From across the water, the 54's sleekness is the thing you'll notice first. On a waterline of almost 50 feet-the bow nearly plumb, the scoop transom canting gently aft from the deck-it's the horizontal line that dominates. The cabin top scarcely rises off the foredeck before the mast, and no hard angles announce the house, only subtle curves. It's a styling that serves livability, making the boat as easy to move around on as it is to look at. In fact, ease may very well be the boat's dominant design theme: ease of living in port, ease of sailhandling while under way, ease of moving through the cockpit to the bow.
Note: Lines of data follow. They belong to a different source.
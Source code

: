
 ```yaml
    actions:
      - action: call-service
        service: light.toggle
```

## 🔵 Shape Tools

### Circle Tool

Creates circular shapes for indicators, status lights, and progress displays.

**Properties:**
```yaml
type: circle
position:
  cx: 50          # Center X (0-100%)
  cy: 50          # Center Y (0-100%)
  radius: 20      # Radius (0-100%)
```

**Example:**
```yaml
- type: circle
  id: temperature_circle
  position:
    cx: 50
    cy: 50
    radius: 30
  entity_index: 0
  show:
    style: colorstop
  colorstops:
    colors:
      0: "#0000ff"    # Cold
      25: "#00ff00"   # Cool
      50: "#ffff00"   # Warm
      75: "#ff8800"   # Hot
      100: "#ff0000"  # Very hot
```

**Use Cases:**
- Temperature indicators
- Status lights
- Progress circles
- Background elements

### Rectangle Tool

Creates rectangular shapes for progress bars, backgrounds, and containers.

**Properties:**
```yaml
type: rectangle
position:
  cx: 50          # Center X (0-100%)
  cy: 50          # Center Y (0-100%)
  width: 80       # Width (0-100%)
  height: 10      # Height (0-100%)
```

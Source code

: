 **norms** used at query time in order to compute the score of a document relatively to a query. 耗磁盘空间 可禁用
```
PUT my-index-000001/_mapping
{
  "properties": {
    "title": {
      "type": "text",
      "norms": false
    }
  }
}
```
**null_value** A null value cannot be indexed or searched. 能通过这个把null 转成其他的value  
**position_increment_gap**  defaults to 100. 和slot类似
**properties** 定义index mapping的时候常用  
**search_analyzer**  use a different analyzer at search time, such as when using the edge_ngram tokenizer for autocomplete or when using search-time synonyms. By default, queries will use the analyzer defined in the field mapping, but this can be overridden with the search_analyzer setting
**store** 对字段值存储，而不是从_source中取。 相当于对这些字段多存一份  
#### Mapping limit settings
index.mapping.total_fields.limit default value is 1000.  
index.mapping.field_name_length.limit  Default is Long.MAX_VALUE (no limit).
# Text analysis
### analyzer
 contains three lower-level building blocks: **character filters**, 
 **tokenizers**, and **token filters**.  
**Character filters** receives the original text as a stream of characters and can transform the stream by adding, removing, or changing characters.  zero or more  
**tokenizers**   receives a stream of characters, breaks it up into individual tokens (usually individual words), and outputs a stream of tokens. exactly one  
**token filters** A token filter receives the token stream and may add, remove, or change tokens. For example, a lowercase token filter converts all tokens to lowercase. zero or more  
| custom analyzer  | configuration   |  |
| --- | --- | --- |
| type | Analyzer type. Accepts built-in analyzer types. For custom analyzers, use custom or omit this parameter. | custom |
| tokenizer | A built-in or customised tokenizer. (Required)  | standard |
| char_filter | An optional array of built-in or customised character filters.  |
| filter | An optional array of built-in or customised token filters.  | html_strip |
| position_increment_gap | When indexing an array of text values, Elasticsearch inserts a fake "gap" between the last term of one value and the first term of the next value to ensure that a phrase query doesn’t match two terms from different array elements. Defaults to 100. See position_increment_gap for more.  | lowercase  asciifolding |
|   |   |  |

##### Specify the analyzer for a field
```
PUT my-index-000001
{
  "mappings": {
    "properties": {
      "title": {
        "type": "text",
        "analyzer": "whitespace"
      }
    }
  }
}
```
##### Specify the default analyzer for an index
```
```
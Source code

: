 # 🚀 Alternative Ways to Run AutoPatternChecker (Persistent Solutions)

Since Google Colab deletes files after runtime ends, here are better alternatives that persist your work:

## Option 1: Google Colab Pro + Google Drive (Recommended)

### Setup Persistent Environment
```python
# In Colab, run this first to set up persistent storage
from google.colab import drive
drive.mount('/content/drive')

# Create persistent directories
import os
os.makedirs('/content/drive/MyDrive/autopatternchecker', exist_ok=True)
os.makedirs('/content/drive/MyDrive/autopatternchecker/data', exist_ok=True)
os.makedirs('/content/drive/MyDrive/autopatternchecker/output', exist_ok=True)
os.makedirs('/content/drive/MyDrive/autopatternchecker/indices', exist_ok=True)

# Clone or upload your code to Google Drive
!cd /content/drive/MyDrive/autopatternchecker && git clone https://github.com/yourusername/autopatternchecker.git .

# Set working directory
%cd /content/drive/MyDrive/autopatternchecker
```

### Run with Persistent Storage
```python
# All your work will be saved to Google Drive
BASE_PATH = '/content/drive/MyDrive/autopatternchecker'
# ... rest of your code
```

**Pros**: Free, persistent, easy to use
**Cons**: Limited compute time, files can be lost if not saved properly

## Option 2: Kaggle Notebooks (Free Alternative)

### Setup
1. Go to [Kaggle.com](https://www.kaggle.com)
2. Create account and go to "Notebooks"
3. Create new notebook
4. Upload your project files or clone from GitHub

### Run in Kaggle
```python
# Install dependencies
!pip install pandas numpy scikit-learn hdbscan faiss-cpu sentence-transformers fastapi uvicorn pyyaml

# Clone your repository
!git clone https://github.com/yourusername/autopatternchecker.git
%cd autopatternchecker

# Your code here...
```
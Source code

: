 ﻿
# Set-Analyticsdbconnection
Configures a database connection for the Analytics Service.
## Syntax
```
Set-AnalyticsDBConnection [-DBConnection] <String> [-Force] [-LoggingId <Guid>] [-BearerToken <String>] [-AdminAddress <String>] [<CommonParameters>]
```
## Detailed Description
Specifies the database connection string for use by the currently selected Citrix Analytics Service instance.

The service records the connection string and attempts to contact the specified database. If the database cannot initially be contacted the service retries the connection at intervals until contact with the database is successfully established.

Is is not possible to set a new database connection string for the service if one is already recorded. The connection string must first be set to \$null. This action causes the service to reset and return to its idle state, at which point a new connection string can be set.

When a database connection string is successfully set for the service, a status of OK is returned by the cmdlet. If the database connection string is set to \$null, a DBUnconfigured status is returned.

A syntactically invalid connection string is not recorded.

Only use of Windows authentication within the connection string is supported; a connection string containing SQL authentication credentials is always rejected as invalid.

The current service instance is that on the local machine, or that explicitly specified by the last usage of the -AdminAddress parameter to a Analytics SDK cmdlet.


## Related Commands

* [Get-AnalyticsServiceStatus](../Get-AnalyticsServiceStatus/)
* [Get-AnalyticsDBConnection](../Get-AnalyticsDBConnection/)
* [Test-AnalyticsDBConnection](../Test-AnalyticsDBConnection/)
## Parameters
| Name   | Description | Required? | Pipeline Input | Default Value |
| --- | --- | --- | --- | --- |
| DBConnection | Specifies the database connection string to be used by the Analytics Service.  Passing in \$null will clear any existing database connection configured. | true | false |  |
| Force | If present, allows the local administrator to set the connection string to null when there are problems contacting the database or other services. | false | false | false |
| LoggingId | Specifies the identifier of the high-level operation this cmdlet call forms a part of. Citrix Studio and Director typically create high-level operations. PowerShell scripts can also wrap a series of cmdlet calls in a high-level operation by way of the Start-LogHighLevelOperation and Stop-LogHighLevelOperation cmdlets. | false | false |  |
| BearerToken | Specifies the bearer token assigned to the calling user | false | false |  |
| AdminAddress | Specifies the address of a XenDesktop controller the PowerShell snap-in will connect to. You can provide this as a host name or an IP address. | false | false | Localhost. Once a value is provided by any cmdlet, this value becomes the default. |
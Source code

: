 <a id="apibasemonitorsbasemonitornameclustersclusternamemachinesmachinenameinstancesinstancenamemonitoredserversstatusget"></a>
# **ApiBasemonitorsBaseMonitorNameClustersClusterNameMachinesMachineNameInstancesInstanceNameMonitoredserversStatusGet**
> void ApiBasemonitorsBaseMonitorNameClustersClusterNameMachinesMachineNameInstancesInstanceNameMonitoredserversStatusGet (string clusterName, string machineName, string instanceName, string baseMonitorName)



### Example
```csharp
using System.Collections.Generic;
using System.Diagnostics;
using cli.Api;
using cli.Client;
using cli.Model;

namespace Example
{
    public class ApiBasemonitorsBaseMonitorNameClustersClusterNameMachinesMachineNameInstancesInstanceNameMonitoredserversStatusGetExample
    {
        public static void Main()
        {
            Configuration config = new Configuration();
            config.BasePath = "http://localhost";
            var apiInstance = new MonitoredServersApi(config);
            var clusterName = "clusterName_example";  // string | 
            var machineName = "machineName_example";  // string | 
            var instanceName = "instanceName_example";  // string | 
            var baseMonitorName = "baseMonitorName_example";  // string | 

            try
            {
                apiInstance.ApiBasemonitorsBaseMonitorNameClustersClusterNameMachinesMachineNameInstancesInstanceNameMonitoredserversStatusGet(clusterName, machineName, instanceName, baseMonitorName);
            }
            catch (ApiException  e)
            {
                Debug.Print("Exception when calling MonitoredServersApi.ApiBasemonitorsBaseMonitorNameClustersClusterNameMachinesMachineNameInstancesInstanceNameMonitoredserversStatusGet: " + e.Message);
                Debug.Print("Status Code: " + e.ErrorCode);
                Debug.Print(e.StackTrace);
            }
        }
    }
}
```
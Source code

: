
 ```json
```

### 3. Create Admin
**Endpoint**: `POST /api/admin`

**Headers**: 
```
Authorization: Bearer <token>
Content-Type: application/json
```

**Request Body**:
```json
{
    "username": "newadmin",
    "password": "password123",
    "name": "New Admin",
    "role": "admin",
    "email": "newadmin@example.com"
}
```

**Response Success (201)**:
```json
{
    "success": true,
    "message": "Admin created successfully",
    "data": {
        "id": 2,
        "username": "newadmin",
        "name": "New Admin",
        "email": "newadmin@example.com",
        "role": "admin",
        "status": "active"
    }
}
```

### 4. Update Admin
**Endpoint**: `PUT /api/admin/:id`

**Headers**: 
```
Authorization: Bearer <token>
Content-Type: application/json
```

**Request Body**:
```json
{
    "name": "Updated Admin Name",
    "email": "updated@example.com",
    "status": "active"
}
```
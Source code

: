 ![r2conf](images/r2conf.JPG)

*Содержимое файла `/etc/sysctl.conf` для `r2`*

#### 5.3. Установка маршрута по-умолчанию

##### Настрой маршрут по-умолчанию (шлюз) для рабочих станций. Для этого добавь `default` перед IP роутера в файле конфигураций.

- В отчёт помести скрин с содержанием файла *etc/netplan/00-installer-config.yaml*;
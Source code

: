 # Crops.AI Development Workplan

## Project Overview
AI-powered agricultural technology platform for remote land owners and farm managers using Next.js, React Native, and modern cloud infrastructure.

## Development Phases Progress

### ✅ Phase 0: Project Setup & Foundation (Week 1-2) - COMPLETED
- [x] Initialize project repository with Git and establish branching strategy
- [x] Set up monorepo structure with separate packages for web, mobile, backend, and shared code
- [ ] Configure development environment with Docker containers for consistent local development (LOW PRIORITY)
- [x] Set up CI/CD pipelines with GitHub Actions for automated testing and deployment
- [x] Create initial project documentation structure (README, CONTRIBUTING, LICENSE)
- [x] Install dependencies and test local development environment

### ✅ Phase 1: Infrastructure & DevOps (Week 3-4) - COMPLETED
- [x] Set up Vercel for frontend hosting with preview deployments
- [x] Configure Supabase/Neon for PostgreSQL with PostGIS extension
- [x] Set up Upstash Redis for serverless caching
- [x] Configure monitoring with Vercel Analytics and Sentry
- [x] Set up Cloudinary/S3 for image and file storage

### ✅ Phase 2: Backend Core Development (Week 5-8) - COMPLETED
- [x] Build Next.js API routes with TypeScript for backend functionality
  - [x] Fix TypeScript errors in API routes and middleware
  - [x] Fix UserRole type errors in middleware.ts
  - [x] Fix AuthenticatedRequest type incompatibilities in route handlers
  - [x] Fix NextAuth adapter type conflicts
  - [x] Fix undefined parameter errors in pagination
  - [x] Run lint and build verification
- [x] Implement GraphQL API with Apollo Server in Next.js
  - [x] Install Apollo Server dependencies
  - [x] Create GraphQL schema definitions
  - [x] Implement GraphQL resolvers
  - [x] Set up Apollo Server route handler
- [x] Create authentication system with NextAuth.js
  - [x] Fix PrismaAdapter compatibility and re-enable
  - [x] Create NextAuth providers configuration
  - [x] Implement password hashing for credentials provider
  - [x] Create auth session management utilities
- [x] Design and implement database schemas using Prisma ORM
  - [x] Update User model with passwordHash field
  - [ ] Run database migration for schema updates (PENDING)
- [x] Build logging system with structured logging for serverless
A hinged transom opening leads forward from the swim step between twin wheels and into the cockpit. The cockpit settees, 70 inches long and shoulder-width deep, provide space for all but the tallest sailors to take their ease with an afternoon or off-watch nap.

The 54 is the top of the Beneteau line, which is designed by Berret Racoupeau. Nauta Design of Milan created the interior, whose tone is dominated by an attractive wood called Alpilignum (www.alpi.it) that's made from stacking and gluing sheets of lumber, then slicing veneers from across the stack. The result is attractive, and the process fosters sustainable growth, something we were happy to see from a builder as prolific as Beneteau. As you step below, the boat's 16-foot beam and panoramic fixed portlights in the deck provide an exemplary feeling of space and light. Through attentive architecture, the saloon escapes feeling too cavernous. I found that the arrangement of the galley countertop, the nav table, and the dinette seatbacks together provides ample support to grab or to plant a hip when the boat is under way. Of all the boats we sailed in the 2009 Boat of the Year contest, this boat's cabins provided the best headroom for tall sailors. Shorter sailors may wish for one more step down from the companionway into the saloon; we measured 13 inches between steps-a bit of a stretch for some folks.
Tucked under the companionway and to port is a galley that's at once spacious enough to cook elaborate meals and nicely integrated for sociability and traffic flow through the cabin: The cook is neither excluded from the fun nor forced to step out of anyone's way. In an innovative move, the designers placed the sink just aft and outboard of the companionway ladder, with a drying rack tucked underneath. "The sink was near the centerline," said BOTY judge Stacey Collins, "which was nice because it's going to drain well on any tack." She also noted a detail in the molded-resin countertops: "They had sort of a 1/8-inch lip routed out, which keeps water from sitting there and saves the wood joint from getting rotted and grungy."